Underwater docking is critical to enable the persistent operation of Autonomous Underwater Vehicles (AUVs). For this, the AUV must be capable of detecting and localizing the docking station, which is complex due to the highly dynamic undersea environment. Image-based solutions offer a high acquisition rate and versatile alternative to adapt to this environment; however, the underwater environment presents challenges such as low visibility, high turbidity, and distortion. In addition to this, field experiments to validate underwater docking capabilities can be costly and dangerous due to the specialized equipment and safety considerations required to conduct the experiments. This work compares different deep-learning architectures to perform underwater docking detection and classification. The architecture with the best performance is then compressed using knowledge distillation under the teacher-student paradigm to reduce the network's memory footprint, allowing real-time implementation. To reduce the simulation-to-reality gap, a Generative Adversarial Network (GAN) is used to do image-to-image translation, converting the Gazebo simulation image into a realistic underwater-looking image. The obtained image is then processed using an underwater image formation model to simulate image attenuation over distance under different water types. The proposed method is finally evaluated according to the AUV docking success rate and compared with classical vision methods. The simulation results show an improvement of 20% in the high turbidity scenarios regardless of the underwater currents.
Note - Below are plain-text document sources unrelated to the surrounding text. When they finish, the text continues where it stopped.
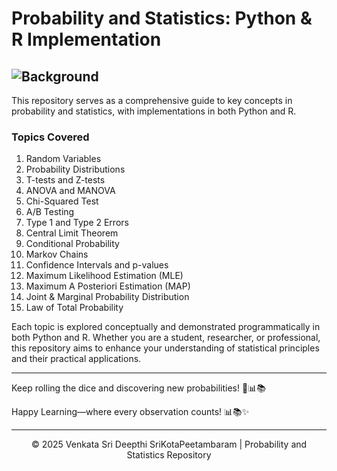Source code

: # Probability and Statistics: Python & R Implementation

## ![Background](https://media.tenor.com/iaMrUbBGbyIAAAAM/fred-flintstone-barney-rubble.gif)

This repository serves as a comprehensive guide to key concepts in probability and statistics, with implementations in both Python and R. 

### Topics Covered
1. Random Variables
2. Probability Distributions
3. T-tests and Z-tests
4. ANOVA and MANOVA
5. Chi-Squared Test
6. A/B Testing
7. Type 1 and Type 2 Errors
8. Central Limit Theorem
9. Conditional Probability
10. Markov Chains
11. Confidence Intervals and p-values
12. Maximum Likelihood Estimation (MLE)
13. Maximum A Posteriori Estimation (MAP)
14. Joint & Marginal Probability Distribution
15. Law of Total Probability

Each topic is explored conceptually and demonstrated programmatically in both Python and R. Whether you are a student, researcher, or professional, this repository aims to enhance your understanding of statistical principles and their practical applications.

---

Keep rolling the dice and discovering new probabilities! 🎲📊📚

Happy Learning—where every observation counts! 📊📚✨

---
<p align="center">&copy; 2025 Venkata Sri Deepthi SriKotaPeetambaram | Probability and Statistics Repository</p>
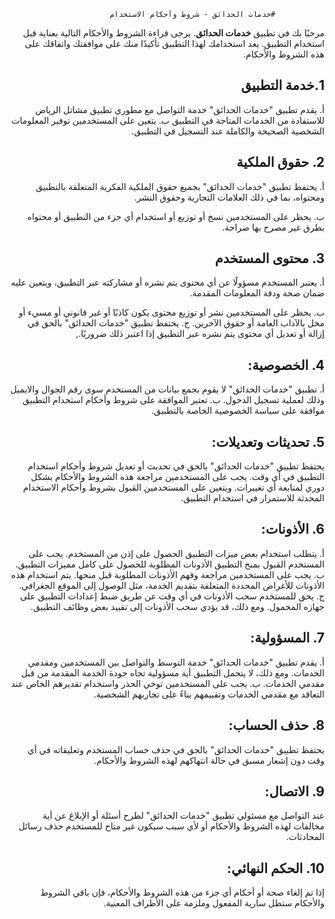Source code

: 
<div dir="rtl">
              
             
               #خدمات الحدائق - شروط وأحكام الاستخدام
مرحبًا بك في تطبيق **خدمات الحدائق**. يرجى قراءة الشروط والأحكام التالية بعناية قبل استخدام التطبيق. يعد استخدامك لهذا التطبيق تأكيدًا منك على موافقتك واتفاقك على هذه الشروط والأحكام.


## 1.خدمة التطبيق 
أ. يقدم تطبيق "خدمات الحدائق" خدمة التواصل مع مطوري تطبيق مشاتل الرياض للاستفادة من الخدمات المتاحة في التطبيق
ب. يتعين على المستخدمين توفير المعلومات الشخصية الصحيحة والكاملة عند التسجيل في التطبيق.

## 2. حقوق الملكية
أ. يحتفظ تطبيق "خدمات الحدائق" بجميع حقوق الملكية الفكرية المتعلقة بالتطبيق ومحتواه، بما في ذلك العلامات التجارية وحقوق النشر.

ب. يحظر على المستخدمين نسخ أو توزيع أو استخدام أي جزء من التطبيق أو محتواه بطرق غير مصرح بها صراحة.

## 3. محتوى المستخدم

أ. يعتبر المستخدم مسؤولًا عن أي محتوى يتم نشره أو مشاركته عبر التطبيق، ويتعين عليه ضمان صحة ودقة المعلومات المقدمة.

ب. يحظر على المستخدمين نشر أو توزيع محتوى يكون كاذبًا أو غير قانوني أو مسيء أو مخل بالآداب العامة أو حقوق الآخرين.
 ج. يحتفظ تطبيق "خدمات الحدائق" بالحق في إزالة أو تعديل أي محتوى يتم نشره عبر التطبيق إذا اعتبر ذلك ضروريًا.,

## 4. الخصوصية:

أ. تطبيق "خدمات الحدائق" لا يقوم بجمع بيانات من المستخدم سوى رقم الجوال والايميل وذلك لعملية تسجيل الدخول.
ب. تعتبر الموافقة على شروط وأحكام استخدام التطبيق موافقة على سياسة الخصوصية الخاصة بالتطبيق.

## 5. تحديثات وتعديلات:
يحتفظ تطبيق "خدمات الحدائق" بالحق في تحديث أو تعديل شروط وأحكام استخدام التطبيق في أي وقت. يجب على المستخدمين مراجعة هذه الشروط والأحكام بشكل دوري لمتابعة أي تغييرات. ويتعين على المستخدمين القبول بشروط وأحكام الاستخدام المحدثة للاستمرار في استخدام التطبيق.
## 6. الأذونات:
أ. يتطلب استخدام بعض ميزات التطبيق الحصول على إذن من المستخدم. يجب على المستخدم القبول بمنح التطبيق الأذونات المطلوبة للحصول على كامل مميزات التطبيق.
ب. يجب على المستخدمين مراجعة وفهم الأذونات المطلوبة قبل منحها. يتم استخدام هذه الأذونات للأغراض المحددة المتعلقة بتقديم الخدمة، مثل الوصول إلى الموقع الجغرافي.
ج. يحق للمستخدم سحب الأذونات في أي وقت عن طريق ضبط إعدادات التطبيق على جهازه المحمول. ومع ذلك، قد يؤدي سحب الأذونات إلى تقييد بعض وظائف التطبيق.
## 7. المسؤولية:
أ. يقدم تطبيق "خدمات الحدائق" خدمة التوسط والتواصل بين المستخدمين ومقدمي الخدمات. ومع ذلك، لا يتحمل التطبيق أية مسؤولية تجاه جودة الخدمة المقدمة من قبل مقدمي الخدمات.
ب. يجب على المستخدمين توخي الحذر واستخدام تقديرهم الخاص عند التعاقد مع مقدمي الخدمات وتقييمهم بناءً على تجاربهم الشخصية.
## 8. حذف الحساب:
يحتفظ تطبيق "خدمات الحدائق" بالحق في حذف حساب المستخدم وتعليقاته في أي وقت دون إشعار مسبق في حالة انتهاكهم لهذه الشروط والأحكام.
## 9. الاتصال:
عند التواصل مع مسئولي تطبيق "خدمات الحدائق" لطرح أسئلة أو الإبلاغ عن أية مخالفات لهذه الشروط والأحكام أو لأي سبب سيكون غير متاح للمستخدم حذف رسائل المحادثات.
## 10. الحكم النهائي:
إذا تم إلغاء صحة أو أحكام أي جزء من هذه الشروط والأحكام، فإن باقي الشروط والأحكام ستظل سارية المفعول وملزمة على الأطراف المعنية.
<div>
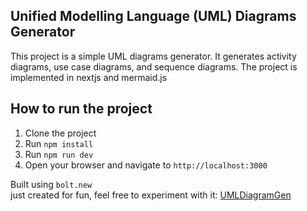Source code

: ## Unified Modelling Language (UML) Diagrams Generator

This project is a simple UML diagrams generator. It generates activity diagrams, use case diagrams, and sequence diagrams. The project is implemented in nextjs and mermaid.js

## How to run the project

1. Clone the project
2. Run `npm install`
3. Run `npm run dev`
4. Open your browser and navigate to `http://localhost:3000`

Built using `bolt.new` \
just created for fun, feel free to experiment with it: [UMLDiagramGen](https://uml-diagram-generator.vercel.app)
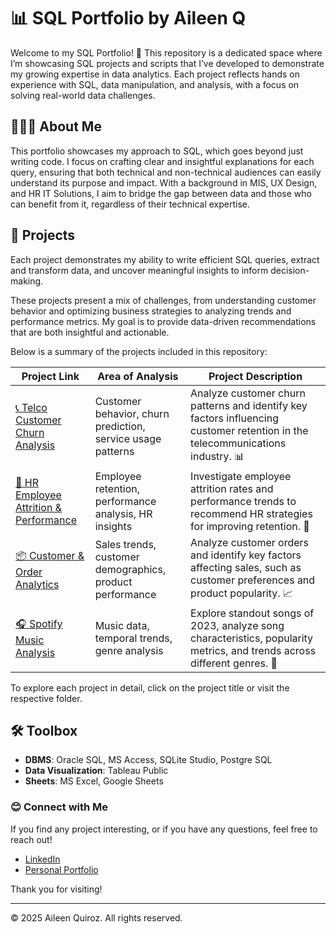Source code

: # 📊 SQL Portfolio by Aileen Q

Welcome to my SQL Portfolio! 🎉 This repository is a dedicated space where I’m showcasing SQL projects and scripts that I’ve developed to demonstrate my growing expertise in data analytics. Each project reflects hands on experience with SQL, data manipulation, and analysis, with a focus on solving real-world data challenges.

## 👩🏻‍💻 About Me

This portfolio showcases my approach to SQL, which goes beyond just writing code. I focus on crafting clear and insightful explanations for each query, ensuring that both technical and non-technical audiences can easily understand its purpose and impact. With a background in MIS, UX Design, and HR IT Solutions, I aim to bridge the gap between data and those who can benefit from it, regardless of their technical expertise.

## 📂 Projects

Each project demonstrates my ability to write efficient SQL queries, extract and transform data, and uncover meaningful insights to inform decision-making. 

These projects present a mix of challenges, from understanding customer behavior and optimizing business strategies to analyzing trends and performance metrics. My goal is to provide data-driven recommendations that are both insightful and actionable. 

Below is a summary of the projects included in this repository:

| Project Link | Area of Analysis | Project Description | 
|---|---|---|
|  [📞 Telco Customer Churn Analysis](./projects/telco-customer-churn/) | Customer behavior, churn prediction, service usage patterns | Analyze customer churn patterns and identify key factors influencing customer retention in the telecommunications industry. 📊 | 
|  [💼 HR Employee Attrition & Performance](./projects/hr-employee-attrition-performance/) | Employee retention, performance analysis, HR insights | Investigate employee attrition rates and performance trends to recommend HR strategies for improving retention. 💼|  
|  [📦 Customer & Order Analytics](./projects/customer-order-analytics/) | Sales trends, customer demographics, product performance | Analyze customer orders and identify key factors affecting sales, such as customer preferences and product popularity. 📈 |  
|  [🎧 Spotify Music Analysis](./projects/spotify-music-analysis/) | Music data, temporal trends, genre analysis | Explore standout songs of 2023, analyze song characteristics, popularity metrics, and trends across different genres. 🎵 |

  
To explore each project in detail, click on the project title or visit the respective folder.

## 🛠️ Toolbox

- **DBMS**: Oracle SQL, MS Access, SQLite Studio, Postgre SQL
- **Data Visualization**: Tableau Public
- **Sheets**: MS Excel, Google Sheets

### 😊 Connect with Me

If you find any project interesting, or if you have any questions, feel free to reach out!

- [LinkedIn](https://www.linkedin.com/in/yourprofile/)  
- [Personal Portfolio](https://your-portfolio-link.com)

Thank you for visiting!

---

© 2025 Aileen Quiroz. All rights reserved.
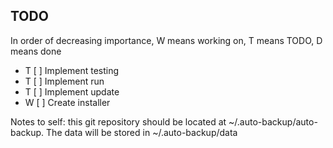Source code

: ## TODO
In order of decreasing importance, W means working on, T means TODO, D means done

* T [ ] Implement testing
* T [ ] Implement run
* T [ ] Implement update
* W [ ] Create installer

Notes to self:
this git repository should be located at ~/.auto-backup/auto-backup. The data will be stored in ~/.auto-backup/data
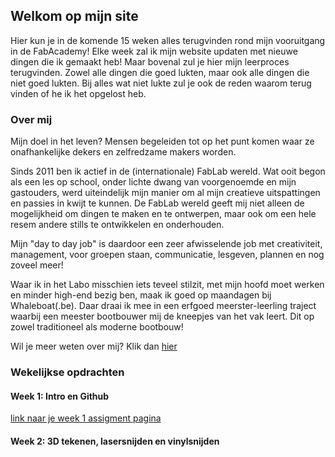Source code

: ## Welkom op mijn site

Hier kun je in de komende 15 weken alles terugvinden rond mijn vooruitgang in de FabAcademy! Elke week zal ik mijn website updaten met nieuwe dingen die ik gemaakt heb! Maar bovenal zul je hier mijn leerproces terugvinden. Zowel alle dingen die goed lukten, maar ook alle dingen die niet goed lukten. Bij alles wat niet lukte zul je ook de reden waarom terug vinden of he ik het opgelost heb.

### Over mij

Mijn doel in het leven? Mensen begeleiden tot op het punt komen waar ze onafhankelijke dekers en zelfredzame makers worden.

Sinds 2011 ben ik actief in de (internationale) FabLab wereld. Wat ooit begon als een les op school, onder lichte dwang van voorgenoemde en mijn gastouders, werd uiteindelijk mijn manier om al mijn creatieve uitspattingen en passies in kwijt te kunnen. De FabLab wereld geeft mij niet alleen de mogelijkheid om dingen te maken en te ontwerpen, maar ook om een hele resem andere stills te ontwikkelen en onderhouden. 

Mijn "day to day job" is daardoor een zeer afwisselende job met creativiteit, management, voor groepen staan, communicatie, lesgeven, plannen en nog zoveel meer!

Waar ik in het Labo misschien iets teveel stilzit, met mijn hoofd moet werken en minder high-end bezig ben, maak ik goed op maandagen bij Whaleboat(.be). Daar draai ik mee in een erfgoed  meerster-leerling traject waarbij een meester bootbouwer mij de kneepjes van het vak leert. Dit op zowel traditioneel als moderne bootbouw!

Wil je meer weten over mij? Klik dan [hier](link)


### Wekelijkse opdrachten 
#### Week 1: Intro en Github
[link naar je week 1 assigment pagina]()


#### Week 2: 3D tekenen, lasersnijden en vinylsnijden


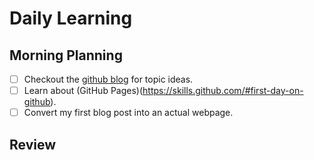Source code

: # Daily Learning

## Morning Planning

- [ ] Checkout the [github blog](https://github.blog/) for topic ideas.
- [ ] Learn about (GitHub Pages)(https://skills.github.com/#first-day-on-github).
- [ ] Convert my first blog post into an actual webpage.

## Review
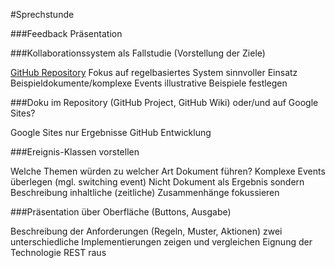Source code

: #Sprechstunde

###Feedback Präsentation

###Kollaborationssystem als Fallstudie (Vorstellung der Ziele)

[GitHub Repository](https://github.com/Purii/hdm-wim-fallstudie-cep)
Fokus auf regelbasiertes System
sinnvoller Einsatz
Beispieldokumente/komplexe Events
illustrative Beispiele festlegen

###Doku im Repository (GitHub Project, GitHub Wiki) oder/und auf Google Sites? 

Google Sites nur Ergebnisse
GitHub Entwicklung

###Ereignis-Klassen vorstellen

Welche Themen würden zu welcher Art Dokument führen?
Komplexe Events überlegen (mgl. switching event)
Nicht Dokument als Ergebnis sondern Beschreibung
inhaltliche (zeitliche) Zusammenhänge fokussieren

###Präsentation über Oberfläche (Buttons, Ausgabe)

Beschreibung der Anforderungen (Regeln, Muster, Aktionen)
zwei unterschiedliche Implementierungen zeigen und vergleichen 
Eignung der Technologie 
REST raus


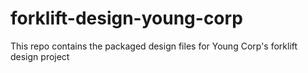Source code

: # forklift-design-young-corp
This repo contains the packaged design files for Young Corp's forklift design project
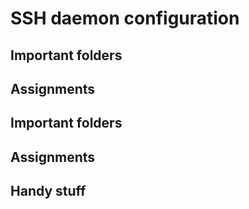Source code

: # SSH daemon configuration

## Important folders

## Assignments

## Important folders

## Assignments

## Handy stuff
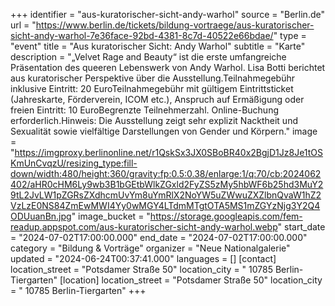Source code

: +++
identifier = "aus-kuratorischer-sicht-andy-warhol"
source = "Berlin.de"
url = "https://www.berlin.de/tickets/bildung-vortraege/aus-kuratorischer-sicht-andy-warhol-7e36face-92bd-4381-8c7d-40522e66bdae/"
type = "event"
title = "Aus kuratorischer Sicht: Andy Warhol"
subtitle = "Karte"
description = "„Velvet Rage and Beauty“ ist die erste umfangreiche Präsentation des queeren Lebenswerk von Andy Warhol. Lisa Botti berichtet aus kuratorischer Perspektive über die Ausstellung.Teilnahmegebühr inklusive Eintritt: 20 EuroTeilnahmegebühr mit gültigem Eintrittsticket (Jahreskarte, Förderverein, ICOM etc.), Anspruch auf Ermäßigung oder freien Eintritt: 10 EuroBegrenzte Teilnehmerzahl. Online-Buchung erforderlich.Hinweis: Die Ausstellung zeigt sehr explizit Nacktheit und Sexualität sowie vielfältige Darstellungen von Gender und Körpern."
image = "https://imgproxy.berlinonline.net/r1QskSx3JX0SBoBR40x2BgjD1Jz8Je1tOSKmUnCvqzU/resizing_type:fill-down/width:480/height:360/gravity:fp:0.5:0.38/enlarge:1/q:70/cb:2024062402/aHR0cHM6Ly9wb3B1bGEtbWlkZGxld2FyZS5zMy5hbWF6b25hd3MuY29tL2JvLW1pZGRsZXdhcmUvYm8uYmRlX2NoYW5uZWwuZXZlbnQvaW1hZ2VzLzE0NS84ZmEwMWI4Yy0wMGY4LTdmMTgtOTA5MS1mZGYzNjg3Y2Q4ODUuanBn.jpg"
image_bucket = "https://storage.googleapis.com/fem-readup.appspot.com/aus-kuratorischer-sicht-andy-warhol.webp"
start_date = "2024-07-02T17:00:00.000"
end_date = "2024-07-02T17:00:00.000"
category = "Bildung & Vorträge"
organizer = "Neue Nationalgalerie"
updated = "2024-06-24T00:37:41.000"
languages = []
[contact]
location_street = "Potsdamer Straße 50"
location_city = " 10785 Berlin-Tiergarten"
[location]
location_street = "Potsdamer Straße 50"
location_city = " 10785 Berlin-Tiergarten"
+++
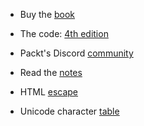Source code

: - Buy the [book](https://rwd.education/#buy)
- The code: [4th edition](https://github.com/benfrain/rwd4/archive/refs/heads/master.zip)
- Packt's Discord [community](https://discord.com/invite/ETZTPmrQFX)


- Read the [notes](https://costineest.github.io/rwd)


- HTML [escape](https://www.freeformatter.com/html-escape.html)
- Unicode character [table](https://unicode-table.com/en)
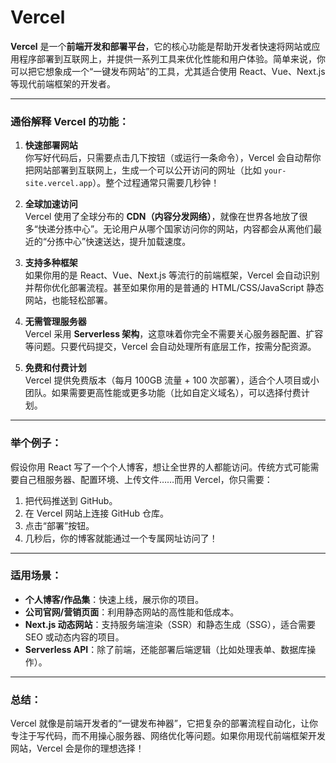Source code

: # Vercel

**Vercel** 是一个**前端开发和部署平台**，它的核心功能是帮助开发者快速将网站或应用程序部署到互联网上，并提供一系列工具来优化性能和用户体验。简单来说，你可以把它想象成一个“一键发布网站”的工具，尤其适合使用 React、Vue、Next.js 等现代前端框架的开发者。

---

### 通俗解释 Vercel 的功能：
1. **快速部署网站**  
   你写好代码后，只需要点击几下按钮（或运行一条命令），Vercel 会自动帮你把网站部署到互联网上，生成一个可以公开访问的网址（比如 `your-site.vercel.app`）。整个过程通常只需要几秒钟！

2. **全球加速访问**  
   Vercel 使用了全球分布的 **CDN（内容分发网络）**，就像在世界各地放了很多“快递分拣中心”。无论用户从哪个国家访问你的网站，内容都会从离他们最近的“分拣中心”快速送达，提升加载速度。

3. **支持多种框架**  
   如果你用的是 React、Vue、Next.js 等流行的前端框架，Vercel 会自动识别并帮你优化部署流程。甚至如果你用的是普通的 HTML/CSS/JavaScript 静态网站，也能轻松部署。

4. **无需管理服务器**  
   Vercel 采用 **Serverless 架构**，这意味着你完全不需要关心服务器配置、扩容等问题。只要代码提交，Vercel 会自动处理所有底层工作，按需分配资源。

5. **免费和付费计划**  
   Vercel 提供免费版本（每月 100GB 流量 + 100 次部署），适合个人项目或小团队。如果需要更高性能或更多功能（比如自定义域名），可以选择付费计划。

---

### 举个例子：
假设你用 React 写了一个个人博客，想让全世界的人都能访问。传统方式可能需要自己租服务器、配置环境、上传文件……而用 Vercel，你只需要：
1. 把代码推送到 GitHub。
2. 在 Vercel 网站上连接 GitHub 仓库。
3. 点击“部署”按钮。
4. 几秒后，你的博客就能通过一个专属网址访问了！

---

### 适用场景：
- **个人博客/作品集**：快速上线，展示你的项目。
- **公司官网/营销页面**：利用静态网站的高性能和低成本。
- **Next.js 动态网站**：支持服务端渲染（SSR）和静态生成（SSG），适合需要 SEO 或动态内容的项目。
- **Serverless API**：除了前端，还能部署后端逻辑（比如处理表单、数据库操作）。

---

### 总结：
Vercel 就像是前端开发者的“一键发布神器”，它把复杂的部署流程自动化，让你专注于写代码，而不用操心服务器、网络优化等问题。如果你用现代前端框架开发网站，Vercel 会是你的理想选择！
Furthermore, we show the performance of the proposed approach by showing experimental results on the off-the-shelf AUV Iver3.

翻译：水下对接对实现自主水下航行器的持续运行至关重要。为此，AUV必须能够检测并定位对接站，但由于高度动态的海底环境，这一过程较为复杂。基于图像的解决方案具有高采集速率和灵活适应性，能够适应这种环境；然而，水下环境存在低能见度、高浊度和图像畸变等挑战。此外，由于所需专业设备和安全考虑，现场实验验证水下对接能力可能成本高昂且存在风险。本研究比较了不同深度学习架构在水下对接检测与分类中的性能，随后采用知识蒸馏技术，基于教师-学生范式对性能最优的架构进行压缩，以减少网络内存占用，从而实现实时应用。为了缩小仿真与真实环境之间的差距，本文使用生成对抗网络进行图像到图像的转换，将Gazebo仿真图像转化为逼真的水下场景图像。随后，利用水下图像形成模型对所得图像进行处理，模拟不同水质类型下距离引起的光学衰减。最终，根据AUV对接成功率对所提方法进行评估，并与经典视觉方法进行比较。仿真结果表明，在无论是否存在水下流的高浊度场景中，该方法均实现了20%的性能提升。此外，我们通过商用AUV Iver3的实验结果展示了所提方法的实际表现。